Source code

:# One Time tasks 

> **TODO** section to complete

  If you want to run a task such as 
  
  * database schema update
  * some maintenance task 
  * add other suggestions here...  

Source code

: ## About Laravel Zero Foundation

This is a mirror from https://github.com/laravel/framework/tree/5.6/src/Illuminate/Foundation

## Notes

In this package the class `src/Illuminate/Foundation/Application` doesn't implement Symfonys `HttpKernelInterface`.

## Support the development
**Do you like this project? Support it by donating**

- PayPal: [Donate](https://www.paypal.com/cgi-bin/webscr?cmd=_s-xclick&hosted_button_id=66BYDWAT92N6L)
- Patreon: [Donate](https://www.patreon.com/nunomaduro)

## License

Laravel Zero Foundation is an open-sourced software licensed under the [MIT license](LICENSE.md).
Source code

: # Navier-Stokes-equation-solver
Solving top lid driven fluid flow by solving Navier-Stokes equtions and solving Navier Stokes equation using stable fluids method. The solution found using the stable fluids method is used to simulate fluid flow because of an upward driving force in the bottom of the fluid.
------------------------
Task prompt
Copy every line of the listing above exactly.

Solution to the problem
Source code

:# One Time tasks 

> **TODO** section to complete

  If you want to run a task such as 
  
  * database schema update
  * some maintenance task 
  * add other suggestions here...  

Source code

: ## About Laravel Zero Foundation

This is a mirror from https://github.com/laravel/framework/tree/5.6/src/Illuminate/Foundation

## Notes

In this package the class `src/Illuminate/Foundation/Application` doesn't implement Symfonys `HttpKernelInterface`.

## Support the development
**Do you like this project? Support it by donating**

- PayPal: [Donate](https://www.paypal.com/cgi-bin/webscr?cmd=_s-xclick&hosted_button_id=66BYDWAT92N6L)
- Patreon: [Donate](https://www.patreon.com/nunomaduro)

## License

Laravel Zero Foundation is an open-sourced software licensed under the [MIT license](LICENSE.md).
Source code

: # Navier-Stokes-equation-solver
Solving top lid driven fluid flow by solving Navier-Stokes equtions and solving Navier Stokes equation using stable fluids method. The solution found using the stable fluids method is used to simulate fluid flow because of an upward driving force in the bottom of the fluid.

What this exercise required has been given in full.